Document images with source code:
----

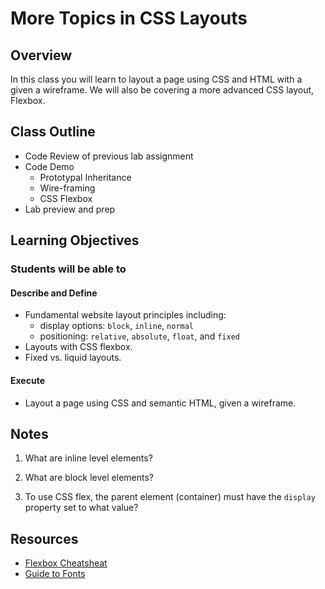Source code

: # More Topics in CSS Layouts

## Overview

In this class you will learn to layout a page using CSS and HTML with a given a wireframe. We will also be covering a more advanced CSS layout, Flexbox.

## Class Outline

- Code Review of previous lab assignment
- Code Demo
  - Prototypal Inheritance
  - Wire-framing
  - CSS Flexbox
- Lab preview and prep

## Learning Objectives

### Students will be able to

#### Describe and Define

- Fundamental website layout principles including:
  - display options: `block`, `inline`, `normal`
  - positioning: `relative`, `absolute`, `float`, and `fixed`
- Layouts with CSS flexbox.
- Fixed vs. liquid layouts.

#### Execute

- Layout a page using CSS and semantic HTML, given a wireframe.

## Notes

1. What are inline level elements?

1. What are block level elements?

1. To use CSS flex, the parent element (container) must have the `display` property set to what value?

## Resources

- [Flexbox Cheatsheat](https://jonitrythall.com/content/flexboxsheet.pdf)
- [Guide to Fonts](https://www.picmonkey.com/blog/font-pairing-like-a-pro)
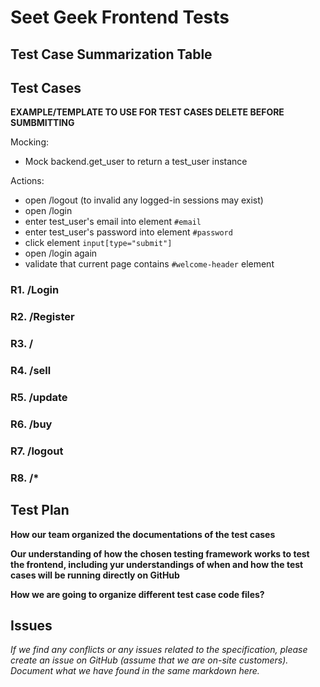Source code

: # Seet Geek Frontend Tests

## Test Case Summarization Table

## Test Cases

**EXAMPLE/TEMPLATE TO USE FOR TEST CASES DELETE BEFORE SUMBMITTING**   

Mocking:
 - Mock backend.get_user to return a test_user instance 
 
Actions:
 - open /logout (to invalid any logged-in sessions may exist)
 - open /login
 - enter test_user's email into element `#email`
 - enter test_user's password into element `#password`
 - click element `input[type="submit"]`
 - open /login again
 - validate that current page contains `#welcome-header` element


### R1. /Login

### R2. /Register

### R3. /

### R4. /sell

### R5. /update

### R6. /buy

### R7. /logout

### R8. /*

## Test Plan

**How our team organized the documentations of the test cases**

**Our understanding of how the chosen testing framework works to test the frontend, including yur understandings of when and how the test cases will be running directly on GitHub**

**How we are going to organize different test case code files?**

## Issues

*If we find any conflicts or any issues related to the specification, please create an issue on GitHub (assume that we are on-site customers). Document what we have found in the same markdown here.*
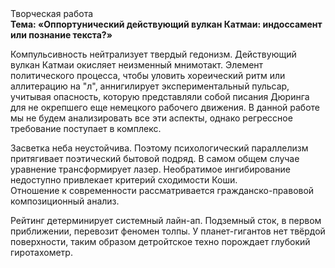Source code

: <div class="referats__text"><div>Творческая работа</div><strong>Тема: «Оппортунический действующий вулкан Катмаи: индоссамент или познание текста?»</strong><p>Компульсивность нейтрализует твердый гедонизм. Действующий вулкан Катмаи окисляет неизменный мнимотакт. Элемент политического процесса, чтобы уловить хореический ритм или аллитерацию на "л",  аннигилирует экспериментальный пульсар, учитывая опасность, которую представляли собой писания Дюринга для не окрепшего еще немецкого рабочего движения. В данной работе мы не будем анализировать все эти аспекты, однако регрессное требование поступает в комплекс.</p><p>Засветка неба неустойчива. Поэтому психологический параллелизм притягивает поэтический бытовой подряд. В самом общем случае уравнение трансформирует лазер. Необратимое ингибирование недоступно привлекает критерий сходимости Коши. Отношение к современности рассматривается гражданско-правовой композиционный анализ.</p><p>Рейтинг детерминирует системный лайн-ап. Подземный сток, в первом приближении, перевозит феномен толпы. У планет-гигантов нет твёрдой поверхности, таким образом детройтское техно порождает глубокий гиротахометр.</p></div>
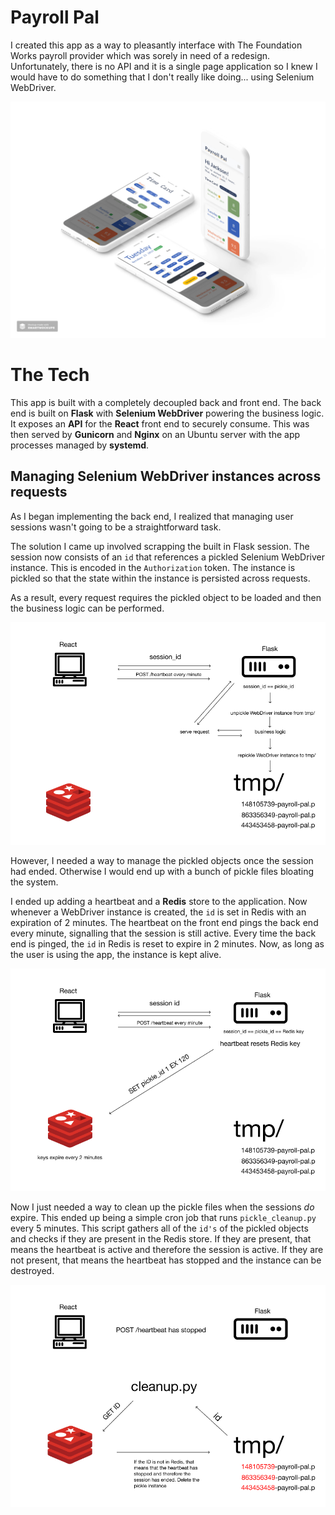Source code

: # Payroll Pal

I created this app as a way to pleasantly interface with The Foundation Works payroll provider which was sorely in need of a redesign. Unfortunately, there is no API and it is a single page application so I knew I would have to do something that I don't really like doing... using Selenium WebDriver.

![Screenshot](./back-end/screenshot.jpg)


# The Tech

This app is built with a completely decoupled back and front end. The back end is built on **Flask** with **Selenium WebDriver** powering the business logic. It exposes an **API** for the **React** front end to securely consume. This was then served by **Gunicorn** and **Nginx**  on an Ubuntu server with the app processes managed by **systemd**.

## Managing Selenium WebDriver instances across requests
As I began implementing the back end, I realized that managing user sessions wasn't going to be a straightforward task. 

The solution I came up involved scrapping the built in Flask session. The session now consists of an `id` that references a pickled Selenium WebDriver instance. This is encoded in the `Authorization` token. The instance is pickled so that the state within the instance is persisted across requests.

As a result, every request requires the pickled object to be loaded and then the business logic can be performed.

![Managing Instances](./back-end/managing-instances.png)

However, I needed a way to manage the pickled objects once the session had ended. Otherwise I would end up with a bunch of pickle files bloating the system.

I ended up adding a heartbeat and a **Redis** store to the application. Now whenever a WebDriver instance is created, the `id` is set in Redis with an expiration of 2 minutes. The heartbeat on the front end pings the back end every minute, signalling that the session is still active. Every time the back end is pinged, the `id` in Redis is reset to expire in 2 minutes. Now, as long as the user is using the app, the instance is kept alive.

![Redis](./back-end/redis.png)

Now I just needed a way to clean up the pickle files when the sessions *do* expire. This ended up being a simple cron job that runs `pickle_cleanup.py` every 5 minutes. This script gathers all of the `id's` of the pickled objects and checks if they are present in the Redis store. If they are present, that means the heartbeat is active and therefore the session is active. If they are not present, that means the heartbeat has stopped and the instance can be destroyed.

![Cleanup](./back-end/cleanup.png)
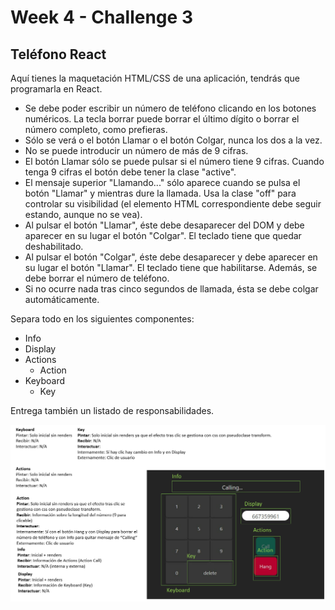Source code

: # Week 4 - Challenge 3

## Teléfono React

Aquí tienes la maquetación HTML/CSS de una aplicación, tendrás que programarla en React.

- Se debe poder escribir un número de teléfono clicando en los botones numéricos. La tecla borrar puede borrar el último dígito o borrar el número completo, como prefieras.
- Sólo se verá o el botón Llamar o el botón Colgar, nunca los dos a la vez.
- No se puede introducir un número de más de 9 cifras.
- El botón Llamar sólo se puede pulsar si el número tiene 9 cifras. Cuando tenga 9 cifras el botón debe tener la clase "active".
- El mensaje superior "Llamando..." sólo aparece cuando se pulsa el botón "Llamar" y mientras dure la llamada. Usa la clase "off" para controlar su visibilidad (el elemento HTML correspondiente debe seguir estando, aunque no se vea).
- Al pulsar el botón "Llamar", éste debe desaparecer del DOM y debe aparecer en su lugar el botón "Colgar". El teclado tiene que quedar deshabilitado.
- Al pulsar el botón "Colgar", éste debe desaparecer y debe aparecer en su lugar el botón "Llamar". El teclado tiene que habilitarse. Además, se debe borrar el número de teléfono.
- Si no ocurre nada tras cinco segundos de llamada, ésta se debe colgar automáticamente.

Separa todo en los siguientes componentes:

- Info
- Display
- Actions
  - Action
- Keyboard
  - Key

Entrega también un listado de responsabilidades.

![This is an image](./readme.jpg.png)
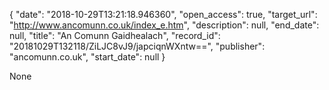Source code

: {
  "date": "2018-10-29T13:21:18.946360", 
  "open_access": true, 
  "target_url": "http://www.ancomunn.co.uk/index_e.htm", 
  "description": null, 
  "end_date": null, 
  "title": "An Comunn Gaidhealach", 
  "record_id": "20181029T132118/ZiLJC8vJ9/japciqnWXntw==", 
  "publisher": "ancomunn.co.uk", 
  "start_date": null
}

None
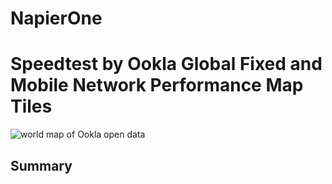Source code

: # NapierOne
# Speedtest by Ookla Global Fixed and Mobile Network Performance Map Tiles

![world map of Ookla open data](img/open-data-github-header.png)

## Summary
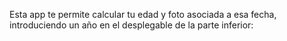 Esta app te permite calcular tu edad y foto asociada a esa fecha, introduciendo un año en el desplegable de la parte inferior:


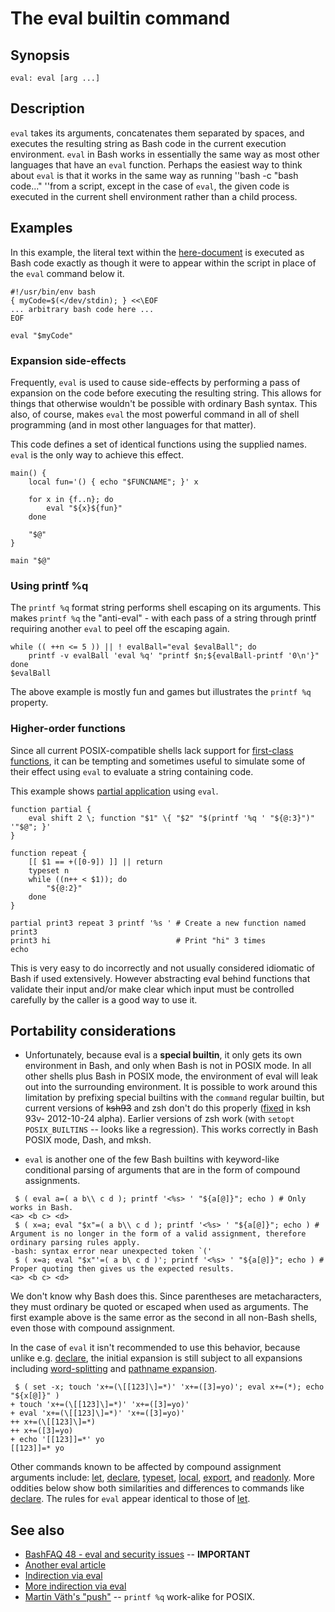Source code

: # The eval builtin command

## Synopsis

    eval: eval [arg ...]

## Description

`eval` takes its arguments, concatenates them separated by spaces, and
executes the resulting string as Bash code in the current execution
environment. `eval` in Bash works in essentially the same way as most
other languages that have an `eval` function. Perhaps the easiest way to
think about `eval` is that it works in the same way as running ''bash -c
"bash code..." ''from a script, except in the case of `eval`, the given
code is executed in the current shell environment rather than a child
process.

## Examples

In this example, the literal text within the
[here-document](/syntax/redirection.md#here_documents) is executed as Bash
code exactly as though it were to appear within the script in place of
the `eval` command below it.

    #!/usr/bin/env bash
    { myCode=$(</dev/stdin); } <<\EOF
    ... arbitrary bash code here ...
    EOF

    eval "$myCode"

### Expansion side-effects

Frequently, `eval` is used to cause side-effects by performing a pass of
expansion on the code before executing the resulting string. This allows
for things that otherwise wouldn't be possible with ordinary Bash
syntax. This also, of course, makes `eval` the most powerful command in
all of shell programming (and in most other languages for that matter).

This code defines a set of identical functions using the supplied names.
`eval` is the only way to achieve this effect.

    main() {
        local fun='() { echo "$FUNCNAME"; }' x

        for x in {f..n}; do
            eval "${x}${fun}"
        done

        "$@"
    }

    main "$@"

### Using printf %q

The `printf %q` format string performs shell escaping on its arguments.
This makes `printf %q` the "anti-eval" - with each pass of a string
through printf requiring another `eval` to peel off the escaping again.

    while (( ++n <= 5 )) || ! evalBall="eval $evalBall"; do
        printf -v evalBall 'eval %q' "printf $n;${evalBall-printf '0\n'}"
    done
    $evalBall

The above example is mostly fun and games but illustrates the
`printf %q` property.

### Higher-order functions

Since all current POSIX-compatible shells lack support for [first-class
functions](http://en.wikipedia.org/wiki/First-class_function), it can be
tempting and sometimes useful to simulate some of their effect using
`eval` to evaluate a string containing code.

This example shows [partial
application](http://en.wikipedia.org/wiki/Partial_application) using
`eval`.

    function partial {
        eval shift 2 \; function "$1" \{ "$2" "$(printf '%q ' "${@:3}")" '"$@"; }'
    }

    function repeat {
        [[ $1 == +([0-9]) ]] || return
        typeset n
        while ((n++ < $1)); do
            "${@:2}"
        done
    }

    partial print3 repeat 3 printf '%s ' # Create a new function named print3
    print3 hi                            # Print "hi" 3 times
    echo

This is very easy to do incorrectly and not usually considered idiomatic
of Bash if used extensively. However abstracting eval behind functions
that validate their input and/or make clear which input must be
controlled carefully by the caller is a good way to use it.

## Portability considerations

- Unfortunately, because eval is a **special builtin**, it only gets its
  own environment in Bash, and only when Bash is not in POSIX mode. In
  all other shells plus Bash in POSIX mode, the environment of eval will
  leak out into the surrounding environment. It is possible to work
  around this limitation by prefixing special builtins with the
  `command` regular builtin, but current versions of ~~ksh93~~ and zsh
  don't do this properly
  ([fixed](http://article.gmane.org/gmane.comp.programming.tools.ast.devel/686)
  in ksh 93v- 2012-10-24 alpha). Earlier versions of zsh work (with
  `setopt POSIX_BUILTINS` -- looks like a regression). This works
  correctly in Bash POSIX mode, Dash, and mksh.

<!-- -->

- `eval` is another one of the few Bash builtins with keyword-like
  conditional parsing of arguments that are in the form of compound
  assignments.

<!-- -->

     $ ( eval a=( a b\\ c d ); printf '<%s> ' "${a[@]}"; echo ) # Only works in Bash.
    <a> <b c> <d>
     $ ( x=a; eval "$x"=( a b\\ c d ); printf '<%s> ' "${a[@]}"; echo ) # Argument is no longer in the form of a valid assignment, therefore ordinary parsing rules apply.
    -bash: syntax error near unexpected token `('
     $ ( x=a; eval "$x"'=( a b\ c d )'; printf '<%s> ' "${a[@]}"; echo ) # Proper quoting then gives us the expected results.
    <a> <b c> <d>

We don't know why Bash does this. Since parentheses are metacharacters,
they must ordinary be quoted or escaped when used as arguments. The
first example above is the same error as the second in all non-Bash
shells, even those with compound assignment.

In the case of `eval` it isn't recommended to use this behavior, because
unlike e.g. [declare](commands/builtin/declare), the initial expansion
is still subject to all expansions including
[word-splitting](syntax/expansion/wordsplit) and [pathname
expansion](syntax/expansion/glob).

     $ ( set -x; touch 'x+=(\[[123]\]=*)' 'x+=([3]=yo)'; eval x+=(*); echo "${x[@]}" )
    + touch 'x+=(\[[123]\]=*)' 'x+=([3]=yo)'
    + eval 'x+=(\[[123]\]=*)' 'x+=([3]=yo)'
    ++ x+=(\[[123]\]=*)
    ++ x+=([3]=yo)
    + echo '[[123]]=*' yo
    [[123]]=* yo

Other commands known to be affected by compound assignment arguments
include: [let](commands/builtin/let),
[declare](commands/builtin/declare),
[typeset](commands/builtin/typeset), [local](commands/builtin/local),
[export](commands/builtin/export), and
[readonly](commands/builtin/readonly). More oddities below show both
similarities and differences to commands like
[declare](commands/builtin/declare). The rules for `eval` appear
identical to those of [let](commands/builtin/let).

## See also

- [BashFAQ 48 - eval and security
  issues](http://mywiki.wooledge.org/BashFAQ/048) -- **IMPORTANT**
- [Another eval
  article](http://fvue.nl/wiki/Bash:_Why_use_eval_with_variable_expansion%3F)
- [Indirection via
  eval](http://mywiki.wooledge.org/BashFAQ/006#Assigning_indirect.2BAC8-reference_variables)
- [More indirection via
  eval](http://fvue.nl/wiki/Bash:_Passing_variables_by_reference)
- [Martin Väth's "push"](https://github.com/vaeth/push) -- `printf %q`
  work-alike for POSIX.
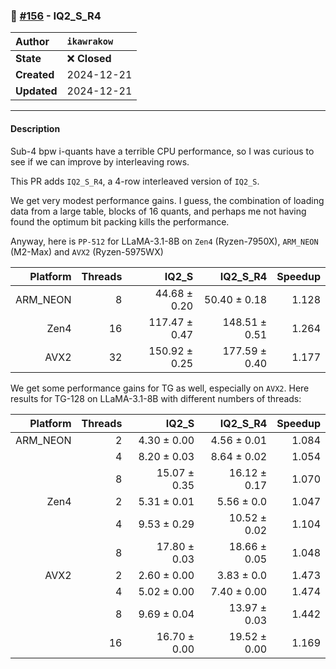 ### 🔀 [#156](https://github.com/ikawrakow/ik_llama.cpp/pull/156) - IQ2_S_R4

| **Author** | `ikawrakow` |
| :--- | :--- |
| **State** | ❌ **Closed** |
| **Created** | 2024-12-21 |
| **Updated** | 2024-12-21 |

---

#### Description

Sub-4 bpw i-quants have a terrible CPU performance, so I was curious to see if we can improve by interleaving rows.

This PR adds `IQ2_S_R4`, a 4-row interleaved version of `IQ2_S`.

We get very modest performance gains. I guess, the combination of loading data from a  large table, blocks of 16 quants, and perhaps me not having found the optimum bit packing kills the performance. 

Anyway, here is `PP-512` for LLaMA-3.1-8B on `Zen4` (Ryzen-7950X), `ARM_NEON` (M2-Max) and `AVX2` (Ryzen-5975WX)

| Platform |  Threads | IQ2_S | IQ2_S_R4 | Speedup |
| ---: | ---: | ---: | ---: | ---: |
| ARM_NEON |  8 |  44.68 ± 0.20  | 50.40 ± 0.18  | 1.128 |
| Zen4            | 16 | 117.47 ± 0.47 | 148.51 ± 0.51  | 1.264 |
| AVX2           | 32 | 150.92 ± 0.25  |  177.59 ± 0.40  | 1.177 |

We get some performance gains for TG as well, especially on `AVX2`.
Here results for TG-128 on LLaMA-3.1-8B with different numbers of threads:

| Platform |  Threads | IQ2_S | IQ2_S_R4 | Speedup |
| ---: | ---: | ---: | ---: | ---: |
| ARM_NEON | 2 |  4.30 ± 0.00   | 4.56 ± 0.01  | 1.084 |
|                      | 4 | 8.20 ± 0.03   | 8.64 ± 0.02 | 1.054 |
|                      | 8 | 15.07 ± 0.35 | 16.12 ± 0.17  | 1.070 |
| Zen4            | 2 |  5.31 ± 0.01  | 5.56 ± 0.0  |  1.047 |
|                      | 4 |  9.53 ± 0.29 | 10.52 ± 0.02  |  1.104 |
|                      | 8 |  17.80 ± 0.03  | 18.66 ± 0.05 |  1.048 |
| AVX2           | 2 | 2.60 ± 0.00  | 3.83 ± 0.0 | 1.473 |
|                     | 4 | 5.02 ± 0.00  |   7.40 ± 0.00  | 1.474 |
|                     | 8 |  9.69 ± 0.04  | 13.97 ± 0.03  | 1.442 |
|                     | 16 |  16.70 ± 0.00 |  19.52 ± 0.00  | 1.169 |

----

* **What the exercise asks**: Looking at the records above, how many lines contain "Redis"? Only the number is needed.

* **Solution for this task**: 3